RECORDED DATA below:
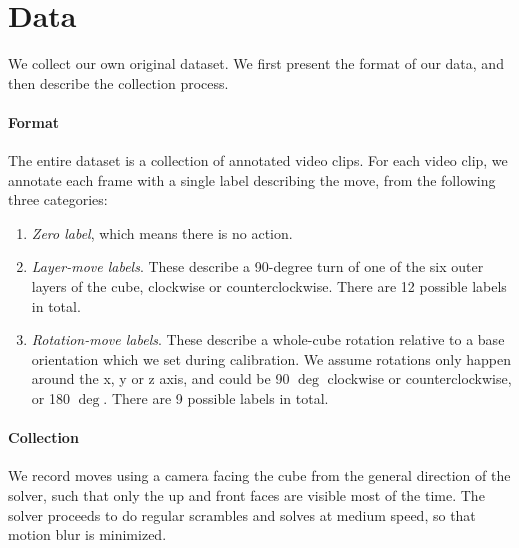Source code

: \documentclass[10pt,twocolumn,letterpaper]{article}
\begin{document}

\section{Data}


We collect our own original dataset. We first present the format of our data, and then describe the collection process.

\paragraph{Format} 
The entire dataset is a collection of annotated video clips. For each video clip, we annotate each frame with a single label describing the move, from the following three categories:
\begin{enumerate}
    \item \textit{Zero label}, which means there is no action. 
    \item \textit{Layer-move labels}. These describe a 90-degree turn of one of the six outer layers of the cube, clockwise or counterclockwise. There are 12 possible labels in total.
    \item \textit{Rotation-move labels}. These describe a whole-cube rotation relative to a base orientation which we set during calibration. We assume rotations only happen around the x, y or z axis, and could be 90 $\deg$ clockwise or counterclockwise, or 180 $\deg$. There are 9 possible labels in total. 
\end{enumerate}

\paragraph{Collection}
We record moves using a camera facing the cube from the general direction of the solver, such that only the up and front faces are visible most of the time. The solver proceeds to do regular scrambles and solves at medium speed, so that motion blur is minimized. 
\end{document}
End of RECORDED DATA.
REQUIREMENT: From the entries above, list each line with "paragraph" in it.

FINAL ANSWER:
\paragraph{Format} 
\paragraph{Collection}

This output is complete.